Malavika Murugan is a postdoctoral fellow working in the lab of Dr. Ilana Witten at Princeton University. She received her Ph.D. in neurobiology under the supervision of Professor Richard Mooney at Duke University in 2013, where she was supported by a fellowship from the Ruth Broad Foundation. Dr. Murugan’s research uses a combination of in vivo cellular-resolution calcium imaging, optogenetics and viral targeting strategies in rodents with advanced statistical methods to understand the neural circuitry that supports social behavior.
“Dissecting neural circuits that support social behavior.”

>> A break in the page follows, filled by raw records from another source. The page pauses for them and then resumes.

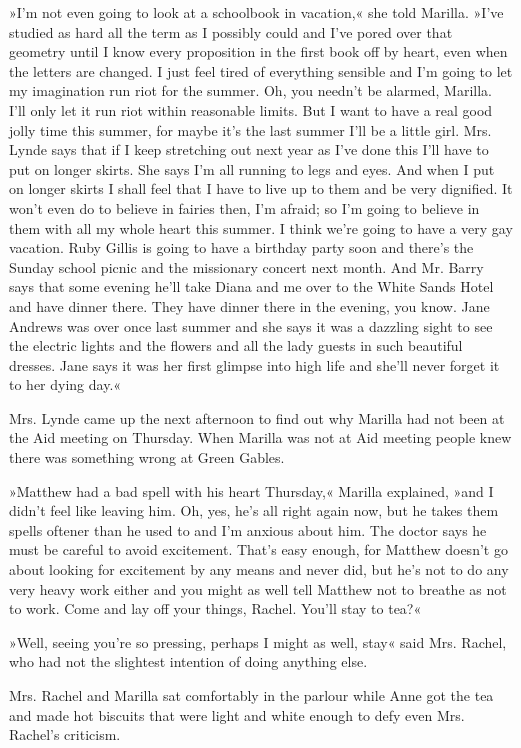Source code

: »I'm not even going to look at a schoolbook in vacation,« she told Marilla. »I've studied as hard all the term as I possibly could and I've pored over that geometry until I know every proposition in the first book off by heart, even when the letters are changed. I just feel tired of everything sensible and I'm going to let my imagination run riot for the summer. Oh, you needn't be alarmed, Marilla. I'll only let it run riot within reasonable limits. But I want to have a real good jolly time this summer, for maybe it's the last summer I'll be a little girl. Mrs. Lynde says that if I keep stretching out next year as I've done this I'll have to put on longer skirts. She says I'm all running to legs and eyes. And when I put on longer skirts I shall feel that I have to live up to them and be very dignified. It won't even do to believe in fairies then, I'm afraid; so I'm going to believe in them with all my whole heart this summer. I think we're going to have a very gay vacation. Ruby Gillis is going to have a birthday party soon and there's the Sunday school picnic and the missionary concert next month. And Mr. Barry says that some evening he'll take Diana and me over to the White Sands Hotel and have dinner there. They have dinner there in the evening, you know. Jane Andrews was over once last summer and she says it was a dazzling sight to see the electric lights and the flowers and all the lady guests in such beautiful dresses. Jane says it was her first glimpse into high life and she'll never forget it to her dying day.«

Mrs. Lynde came up the next afternoon to find out why Marilla had not been at the Aid meeting on Thursday. When Marilla was not at Aid meeting people knew there was something wrong at Green Gables.

»Matthew had a bad spell with his heart Thursday,« Marilla explained, »and I didn't feel like leaving him. Oh, yes, he's all right again now, but he takes them spells oftener than he used to and I'm anxious about him. The doctor says he must be careful to avoid excitement. That's easy enough, for Matthew doesn't go about looking for excitement by any means and never did, but he's not to do any very heavy work either and you might as well tell Matthew not to breathe as not to work. Come and lay off your things, Rachel. You'll stay to tea?«

»Well, seeing you're so pressing, perhaps I might as well, stay« said Mrs. Rachel, who had not the slightest intention of doing anything else.

Mrs. Rachel and Marilla sat comfortably in the parlour while Anne got the tea and made hot biscuits that were light and white enough to defy even Mrs. Rachel's criticism.

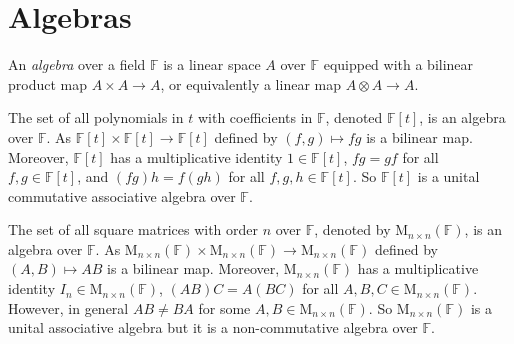 \documentclass[
	11pt, %
	fleqn, %
	a4paper, %
]{LegrandOrangeBook}
\newcommand{\F}{\mathbb{F}} %
\newcommand{\M}[2]{\text{M}_{#1}(#2)} %
\newcommand{\vequiv}{\rotatebox{90}{$\equiv$}}
\begin{document}
\begin{center}
    \qquad
\end{center}

\newpage

\section{Algebras}

\begin{definition}[Algebras]
    An \emph{algebra} over a field $\F$ is a linear space $A$ over $\F$ equipped with a bilinear product map $A \times A \to A$, or equivalently a linear map $A \otimes A \to A$.
\end{definition}

\begin{example}
    The set of all polynomials in $t$ with coefficients in $\F$, denoted $\F[t]$, is an algebra over $\F$. As $\F[t] \times \F[t] \to \F[t]$ defined by $(f, g) \mapsto fg$ is a bilinear map. Moreover, $\F[t]$ has a multiplicative identity $1 \in \F[t]$, $fg = gf$ for all $f, g \in \F[t]$, and $(fg)h = f(gh)$ for all $f, g, h \in \F[t]$. So $\F[t]$ is a unital commutative associative algebra over $\F$.
\end{example}

\begin{example}
    The set of all square matrices with order $n$ over $\F$, denoted by $\M{n \times n}{\F}$, is an algebra over $\F$. As $\M{n \times n}{\F} \times \M{n \times n}{\F} \to \M{n \times n}{\F}$ defined by $(A, B) \mapsto AB$ is a bilinear map. Moreover, $\M{n \times n}{\F}$ has a multiplicative identity $I_n \in \M{n \times n}{\F}$, $(AB)C = A(BC)$ for all $A, B, C \in \M{n \times n}{\F}$. However, in general $AB \neq BA$ for some $A, B \in \M{n \times n}{\F}$. So $\M{n \times n}{\F}$ is a unital associative algebra but it is a non-commutative algebra over $\F$.
\end{example}
\end{document}
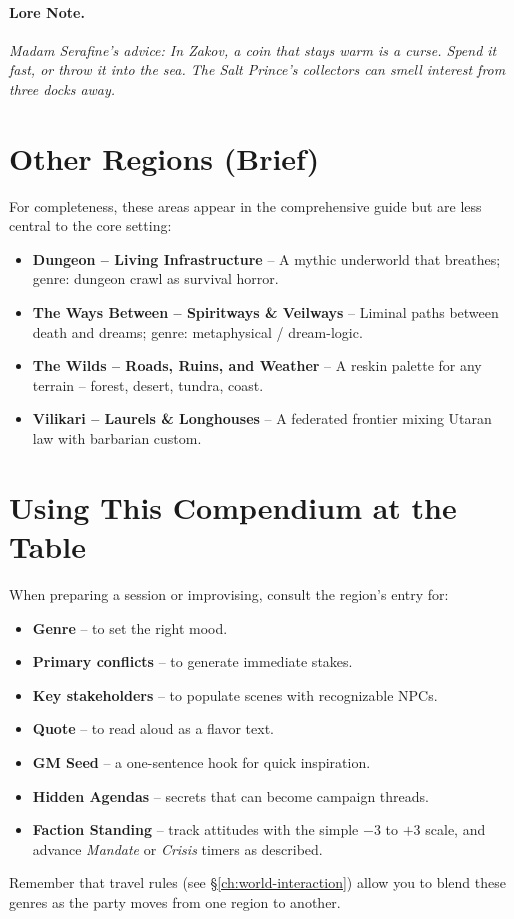 \paragraph{Lore Note.}
\emph{Madam Serafine's advice: \textquotedbl In Zakov, a coin that stays warm is a curse. Spend it fast, or throw it into the sea. The Salt Prince's collectors can smell interest from three docks away.\textquotedbl}

\section{Other Regions (Brief)}
For completeness, these areas appear in the comprehensive guide but are less central to the core setting:

\begin{itemize}
  \item \textbf{Dungeon -- \textquotedbl Living Infrastructure\textquotedbl} -- A mythic underworld that breathes; genre: dungeon crawl as survival horror.
  \item \textbf{The Ways Between -- \textquotedbl Spiritways \& Veilways\textquotedbl} -- Liminal paths between death and dreams; genre: metaphysical / dream-logic.
  \item \textbf{The Wilds -- \textquotedbl Roads, Ruins, and Weather\textquotedbl} -- A reskin palette for any terrain -- forest, desert, tundra, coast.
  \item \textbf{Vilikari -- \textquotedbl Laurels \& Longhouses\textquotedbl} -- A federated frontier mixing Utaran law with barbarian custom.
\end{itemize}

\section{Using This Compendium at the Table}

When preparing a session or improvising, consult the region's entry for:
\begin{itemize}
  \item \textbf{Genre} -- to set the right mood.
  \item \textbf{Primary conflicts} -- to generate immediate stakes.
  \item \textbf{Key stakeholders} -- to populate scenes with recognizable NPCs.
  \item \textbf{Quote} -- to read aloud as a flavor text.
  \item \textbf{GM Seed} -- a one-sentence hook for quick inspiration.
  \item \textbf{Hidden Agendas} -- secrets that can become campaign threads.
  \item \textbf{Faction Standing} -- track attitudes with the simple \(-3\) to \(+3\) scale, and advance \textit{Mandate} or \textit{Crisis} timers as described.
\end{itemize}

Remember that travel rules (see \S\ref{ch:world-interaction}) allow you to blend these genres as the party moves from one region to another.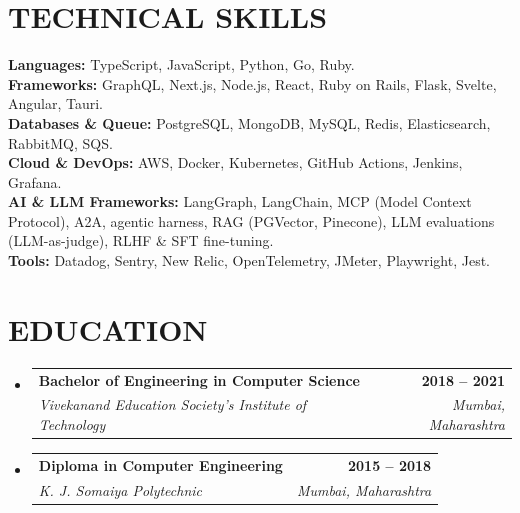\documentclass[letterpaper,11pt]{article}
\makeatletter
\newcommand{\resumeSubheading}[4]{
  \vspace{-2pt}\item
    \begin{tabular*}{1.0\textwidth}[t]{l@{\extracolsep{\fill}}r}
      \textbf{\large#1} & \textbf{\small #2} \\
      \textit{\small#3} & \textit{\small #4} \\
    \end{tabular*}\vspace{-7pt}
}
\newcommand{\resumeSubHeadingListStart}{\begin{itemize}[leftmargin=0.0in, label={}]}
\newcommand{\resumeSubHeadingListEnd}{\end{itemize}}
\makeatother
\begin{document}
\section{TECHNICAL SKILLS}
     \textbf{\normalsize{Languages:}}{ \normalsize{TypeScript, JavaScript, Python, Go, Ruby.}} \\
     \vspace{4pt}
     \textbf{\normalsize{Frameworks:}}{ \normalsize{GraphQL, Next.js, Node.js, React, Ruby on Rails, Flask, Svelte, Angular, Tauri.}} \\
    \vspace{4pt}
    \textbf{\normalsize{Databases \& Queue:}}{ \normalsize{PostgreSQL, MongoDB, MySQL, Redis, Elasticsearch, RabbitMQ, SQS.}} \\
    \vspace{4pt}
    \textbf{\normalsize{Cloud \& DevOps:}}{ \normalsize{AWS, Docker, Kubernetes, GitHub Actions, Jenkins, Grafana.}} \\
    \vspace{4pt}
    \textbf{\normalsize{AI \& LLM Frameworks:}}{ \normalsize{LangGraph, LangChain, MCP (Model Context Protocol), A2A, agentic harness, RAG (PGVector, Pinecone), LLM evaluations (LLM-as-judge), RLHF \& SFT fine-tuning.}} \\
    \vspace{4pt}
    \textbf{\normalsize{Tools:}}{ \normalsize{Datadog, Sentry, New Relic, OpenTelemetry, JMeter, Playwright, Jest.}} \\

\section{EDUCATION}
    \resumeSubHeadingListStart
    \resumeSubheading
      {Bachelor of Engineering in Computer Science}{2018 -- 2021}
      {Vivekanand Education Society's Institute of Technology}{Mumbai, Maharashtra}
    \resumeSubHeadingListEnd
    \vspace{-8pt}
  \resumeSubHeadingListStart
    \resumeSubheading
      {Diploma in Computer Engineering}{2015 -- 2018}
      {K. J. Somaiya Polytechnic}{Mumbai, Maharashtra}
  \resumeSubHeadingListEnd
\end{document}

A central goal of modern neuroscience is to link brain activity to behavior. Because of the complexity of that relationship, most behaviors studied to date have been relatively simple and highly controlled—such as a mouse making a simple choice between two food-dispensing levers in a box or a monkey moving its eyes to a visual target. However, these simple experiments do not address arguably one of the most essential sets of behaviors of all mammals, including humans: social interactions. It may seem premature to study this more complicated behavioral repertoire. After all, the challenges are immense. Social interaction is inherently complex and variable, and is driven by an extraordinarily intricate network of brain circuits. However, new experimental and statistical tools are poised to overcome these challenges. We propose to take advantage of and further develop these tools to dissect social behavior in mice. In our task, a mouse will explore an environment with two separate chambers. In one chamber is another mouse, a stranger, and in the other is an object the mouse has never seen. In addition, we will test the mouse in its home chamber while introducing either a stranger mouse or a novel object. In this setup, we can observe the social behaviors of the mouse, such as sniffing or grooming, compared to exploring nonsocial but still novel objects. Brain activity observed during the presence of the stranger mouse may be specific to social behavior. To measure brain activity, we will record the electrical signals of many neurons in two key brain areas: the medial prefrontal cortex (mPFC) and the nucleus accumbens (nAC), which I’ve recently identified as being involved in social behavior. We will overcome the analytical challenges of this data by applying cutting-edge Bayesian statistical techniques that are well suited to transforming large data sets into variables tractable for more traditional analysis. To further dissect the complex anatomy underlying this brain activity, we will employ a technique in which inactivated (and so harmless) viruses are used as a way to trace out highly specific neural circuits. By combining advanced statistical methodology with the modern neural circuit dissection tool kit, we can make unprecedented progress on understanding this most fundamental question of how and why we interact with each other.